Awards Daily: In terms of creating all the storms and rough waters that Annette Bening, Jodie Foster, and the rest of the actors cannot see, how did you communicate to them so they were able to give such realistic performances as to what was supposed to be happening around them?
Jake Braver: I think there is this interesting misnomer out there that “green screen acting is easy.” You just show up, look at a piece of tape and that’s it. Nothing could be further from the truth. It is so challenging to be so present in a moment and so inside what you’re creating in a performance, but also imagining what is going to be there. It’s so challenging, and I think it’s another level of performance to be able to do that. It just comes down to the communication and the skill in the craft of the actors. Obviously these are tremendously experienced actors who can ask the questions: Okay, how big is this wave? And where is it coming from? They can then internalize that, and that is one side of it. The other side of it is that you get beautiful gifts from actors in those moments. That their foot is shifting to the left and they take a step back and you realize in the edit that gives us a minute to have a splash come over the side of the boat and come up on Bonnie. You find these moments and you work them in because they’re organic and real. It is not exactly what Jodie thought was going to be happening when she did that on set, but it’s something that we managed to make work. So between the skill and the craft of it and the accidents that happen when you’re shooting scenes over and over again like this–that is where the performance comes from, as well as how it was cut by Chris Tellefsen, our fantastic editor.

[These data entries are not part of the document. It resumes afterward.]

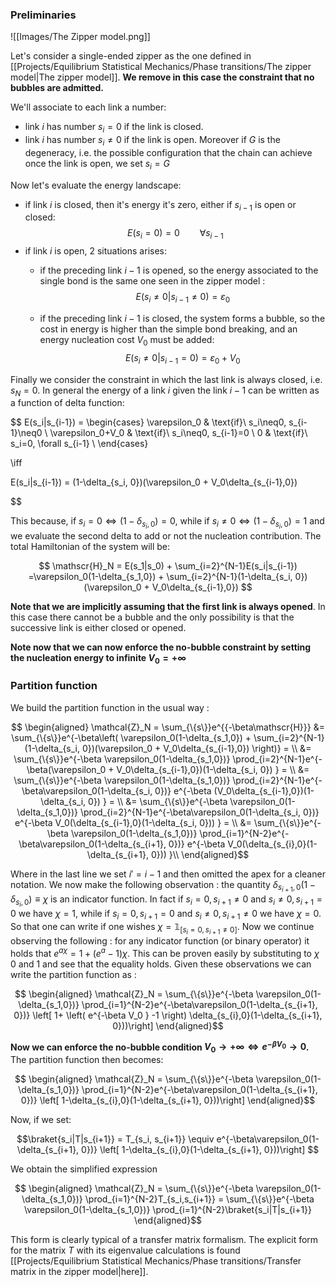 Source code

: ### Preliminaries

![[Images/The Zipper model.png]]

Let's consider a single-ended zipper as the one defined in [[Projects/Equilibrium Statistical Mechanics/Phase transitions/The zipper model|The zipper model]].
**We remove in this case the constraint that no bubbles are admitted.**

We'll associate to each link a number: 
- link $i$ has number $s_i = 0$ if the link is closed.
- link $i$ has number $s_i \neq 0$ if the link is open. Moreover if $G$ is the degeneracy, i.e. the possible configuration that the chain can achieve once the link is open, we set $s_i = G$

Now let's evaluate the energy landscape:
- if link $i$ is closed, then it's energy it's zero, either if $s_{i-1}$ is open or closed:
$$ E(s_i=0)  =0 \qquad \forall s_{i-1}$$
- if link $i$ is open, 2 situations arises: 
	- if the preceding link $i-1$ is opened, so the energy associated to the single bond is the same one seen in the zipper model : 
	$$ E(s_i\neq0 | s_{i-1}\neq0) = \varepsilon_0 $$
	
	- if the preceding link $i-1$ is closed, the system forms a bubble, so the cost in energy is higher than the simple bond breaking, and an energy nucleation cost $V_0$ must be added: 
	$$ E(s_i\neq0 | s_{i-1} = 0) = \varepsilon_0 + V_0 $$

Finally we consider the constraint in which the last link is always closed, i.e. $s_N = 0$.
In general the energy of a link $i$ given the link $i-1$ can be written as a function of delta function:

$$ 
E(s_i|s_{i-1}) = 
\begin{cases} 
\varepsilon_0 & \text{if}\ s_i\neq0,  s_{i-1}\neq0 \\
\varepsilon_0+V_0 & \text{if}\ s_i\neq0,  s_{i-1}=0 \\
0 & \text{if}\ s_i=0, \forall s_{i-1} \\
\end{cases}

\iff

E(s_i|s_{i-1}) = (1-\delta_{s_i, 0})(\varepsilon_0 + V_0\delta_{s_{i-1},0})

$$

This because, if $s_i = 0 \iff (1-\delta_{s_i, 0}) = 0$, while if $s_i \neq 0 \iff (1-\delta_{s_i, 0}) = 1$ and we evaluate the second delta to add or not the nucleation contribution.
The total Hamiltonian of the system will be:

$$ \mathscr{H}_N = E(s_1|s_0) + \sum_{i=2}^{N-1}E(s_i|s_{i-1}) =\varepsilon_0(1-\delta_{s_1,0}) + \sum_{i=2}^{N-1}(1-\delta_{s_i, 0})(\varepsilon_0 + V_0\delta_{s_{i-1},0}) $$

**Note that we are implicitly assuming that the first link is always opened**. In this case there cannot be a bubble and the only possibility is that the successive link is either closed or opened.

**Note now that we can now enforce the no-bubble constraint by setting the nucleation energy to infinite $V_0 = +\infty$** 

### Partition function 

We build the partition function in the usual way :

$$ 
\begin{aligned}
\mathcal{Z}_N =
\sum_{\{s\}}e^{{-\beta\mathscr{H}}} &= \sum_{\{s\}}e^{-\beta\left( \varepsilon_0(1-\delta_{s_1,0}) + \sum_{i=2}^{N-1}(1-\delta_{s_i, 0})(\varepsilon_0 + V_0\delta_{s_{i-1},0})  \right)} = \\
&= \sum_{\{s\}}e^{-\beta \varepsilon_0(1-\delta_{s_1,0})} \prod_{i=2}^{N-1}e^{-\beta(\varepsilon_0 + V_0\delta_{s_{i-1},0})(1-\delta_{s_i, 0}) } = \\ 
&= \sum_{\{s\}}e^{-\beta \varepsilon_0(1-\delta_{s_1,0})} \prod_{i=2}^{N-1}e^{-\beta\varepsilon_0(1-\delta_{s_i, 0})}  e^{-\beta (V_0\delta_{s_{i-1},0})(1-\delta_{s_i, 0}) } = \\
&= \sum_{\{s\}}e^{-\beta \varepsilon_0(1-\delta_{s_1,0})} \prod_{i=2}^{N-1}e^{-\beta\varepsilon_0(1-\delta_{s_i, 0})}  e^{-\beta V_0(\delta_{s_{i-1},0}(1-\delta_{s_i, 0})) } = \\
&= \sum_{\{s\}}e^{-\beta \varepsilon_0(1-\delta_{s_1,0})} \prod_{i=1}^{N-2}e^{-\beta\varepsilon_0(1-\delta_{s_{i+1}, 0})}  e^{-\beta V_0(\delta_{s_{i},0}(1-\delta_{s_{i+1}, 0})) }\\
\end{aligned}$$

Where in the last line we set $i' = i-1$ and then omitted the apex for a cleaner notation.
We now make the following observation : the quantity $\delta_{s_{i+1},0}(1-\delta_{s_i, 0})\equiv \chi$ is an indicator function.
In fact if $s_{i} = 0, s_{i+1} \neq 0$ and $s_{i} \neq 0, s_{i+1} = 0$ we have $\chi = 1$, while if $s_{i} = 0, s_{i+1} = 0$ and $s_{i} \neq 0, s_{i+1} \neq 0$ we have $\chi = 0$.
So that one can write if one wishes $\chi = \mathbb{1}_{[s_{i} = 0, s_{i+1} \neq 0]}$.
Now we continue observing the following : for any indicator function (or binary operator) it holds that $e^{a\chi} = 1 +(e^a-1)\chi$.
This can be proven easily by substituting to $\chi$ 0 and 1 and see that the equality holds.
Given these observations we can write the partition function as :

$$ 
\begin{aligned}
\mathcal{Z}_N = \sum_{\{s\}}e^{-\beta \varepsilon_0(1-\delta_{s_1,0})} \prod_{i=1}^{N-2}e^{-\beta\varepsilon_0(1-\delta_{s_{i+1}, 0})} \left[ 1+ \left( e^{-\beta V_0 } -1 \right) \delta_{s_{i},0}(1-\delta_{s_{i+1}, 0}))\right]
\end{aligned}$$

**Now we can enforce the no-bubble condition $V_0 \to +\infty \iff e^{-\beta V_0} \to 0$.**
The partition function then becomes:

$$ 
\begin{aligned}
\mathcal{Z}_N = \sum_{\{s\}}e^{-\beta \varepsilon_0(1-\delta_{s_1,0})} \prod_{i=1}^{N-2}e^{-\beta\varepsilon_0(1-\delta_{s_{i+1}, 0})} \left[ 1-\delta_{s_{i},0}(1-\delta_{s_{i+1}, 0}))\right]
\end{aligned}$$

Now, if we set:

$$\braket{s_i|T|s_{i+1}} = T_{s_i, s_{i+1}} \equiv e^{-\beta\varepsilon_0(1-\delta_{s_{i+1}, 0})} \left[ 1-\delta_{s_{i},0}(1-\delta_{s_{i+1}, 0}))\right] $$

We obtain the simplified expression

$$ 
\begin{aligned}
\mathcal{Z}_N = \sum_{\{s\}}e^{-\beta \varepsilon_0(1-\delta_{s_1,0})} \prod_{i=1}^{N-2}T_{s_i,s_{i+1}}  = \sum_{\{s\}}e^{-\beta \varepsilon_0(1-\delta_{s_1,0})} \prod_{i=1}^{N-2}\braket{s_i|T|s_{i+1}} \end{aligned}$$

This form is clearly typical of a transfer matrix formalism.
The explicit form for the matrix $T$ with its eigenvalue calculations is found [[Projects/Equilibrium Statistical Mechanics/Phase transitions/Transfer matrix in the zipper model|here]].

Awards Daily: Looking over your filmography, you’ve been doing this for quite some time. What gets you excited about a new project?
Jake Braver: I would say it’s about the filmmakers and the story. I think it’s always exciting for me to have a new challenge. Like a movie like this that is a very visual effect heavy movie but is story-driven at the same time. That there isn’t anything I’m doing in visual effects that isn’t in support of the story, that is my favorite thing. Because that means I am sitting there with the directors and the editors as scenes are being crafted, bringing stuff to the table. That is a wonderful way to work, that to me is really exciting. Larger scale visual effects can be in service of story and I think this movie is a really great example of that.
Awards Daily: I will admit to not even thinking about the special effects while watching the movie, just watching the actors in this environment. It was actually later just realizing that this movie is overrun with visual effects.
Jake Braver: I think that’s the idea, when VFX works really well is when they are so integrated into the fabric of the movie and the storytelling that they meld in with the rest of the movie and you are not really thinking about it. It becomes inseparable. That’s when you know it is working.